- DATA SHOWN:
<<<<

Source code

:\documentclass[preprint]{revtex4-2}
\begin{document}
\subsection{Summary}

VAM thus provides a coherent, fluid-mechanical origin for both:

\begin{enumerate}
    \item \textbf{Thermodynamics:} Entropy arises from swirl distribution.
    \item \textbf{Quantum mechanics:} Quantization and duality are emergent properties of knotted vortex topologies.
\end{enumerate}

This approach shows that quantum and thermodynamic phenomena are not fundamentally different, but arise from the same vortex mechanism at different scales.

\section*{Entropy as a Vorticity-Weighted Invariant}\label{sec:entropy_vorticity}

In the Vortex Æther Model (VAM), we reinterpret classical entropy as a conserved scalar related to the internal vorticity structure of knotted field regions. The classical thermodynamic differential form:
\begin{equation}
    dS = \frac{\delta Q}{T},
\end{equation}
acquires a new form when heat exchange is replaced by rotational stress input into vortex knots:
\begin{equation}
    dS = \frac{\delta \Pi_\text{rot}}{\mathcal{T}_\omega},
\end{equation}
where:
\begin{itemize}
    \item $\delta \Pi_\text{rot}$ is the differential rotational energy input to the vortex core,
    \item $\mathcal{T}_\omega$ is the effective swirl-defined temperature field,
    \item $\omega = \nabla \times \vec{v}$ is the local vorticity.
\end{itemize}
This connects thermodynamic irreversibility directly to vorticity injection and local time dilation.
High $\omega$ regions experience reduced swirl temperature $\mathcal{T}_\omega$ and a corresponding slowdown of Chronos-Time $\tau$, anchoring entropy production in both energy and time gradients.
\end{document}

>>>>

As the exercise requires, copy out the data shown above word for word.

Source code

:\documentclass[preprint]{revtex4-2}
\begin{document}
\subsection{Summary}

VAM thus provides a coherent, fluid-mechanical origin for both:

\begin{enumerate}
    \item \textbf{Thermodynamics:} Entropy arises from swirl distribution.
    \item \textbf{Quantum mechanics:} Quantization and duality are emergent properties of knotted vortex topologies.
\end{enumerate}

This approach shows that quantum and thermodynamic phenomena are not fundamentally different, but arise from the same vortex mechanism at different scales.

\section*{Entropy as a Vorticity-Weighted Invariant}\label{sec:entropy_vorticity}

In the Vortex Æther Model (VAM), we reinterpret classical entropy as a conserved scalar related to the internal vorticity structure of knotted field regions. The classical thermodynamic differential form:
\begin{equation}
    dS = \frac{\delta Q}{T},
\end{equation}
acquires a new form when heat exchange is replaced by rotational stress input into vortex knots:
\begin{equation}
    dS = \frac{\delta \Pi_\text{rot}}{\mathcal{T}_\omega},
\end{equation}
where:
\begin{itemize}
    \item $\delta \Pi_\text{rot}$ is the differential rotational energy input to the vortex core,
    \item $\mathcal{T}_\omega$ is the effective swirl-defined temperature field,
    \item $\omega = \nabla \times \vec{v}$ is the local vorticity.
\end{itemize}
This connects thermodynamic irreversibility directly to vorticity injection and local time dilation.
High $\omega$ regions experience reduced swirl temperature $\mathcal{T}_\omega$ and a corresponding slowdown of Chronos-Time $\tau$, anchoring entropy production in both energy and time gradients.
\end{document}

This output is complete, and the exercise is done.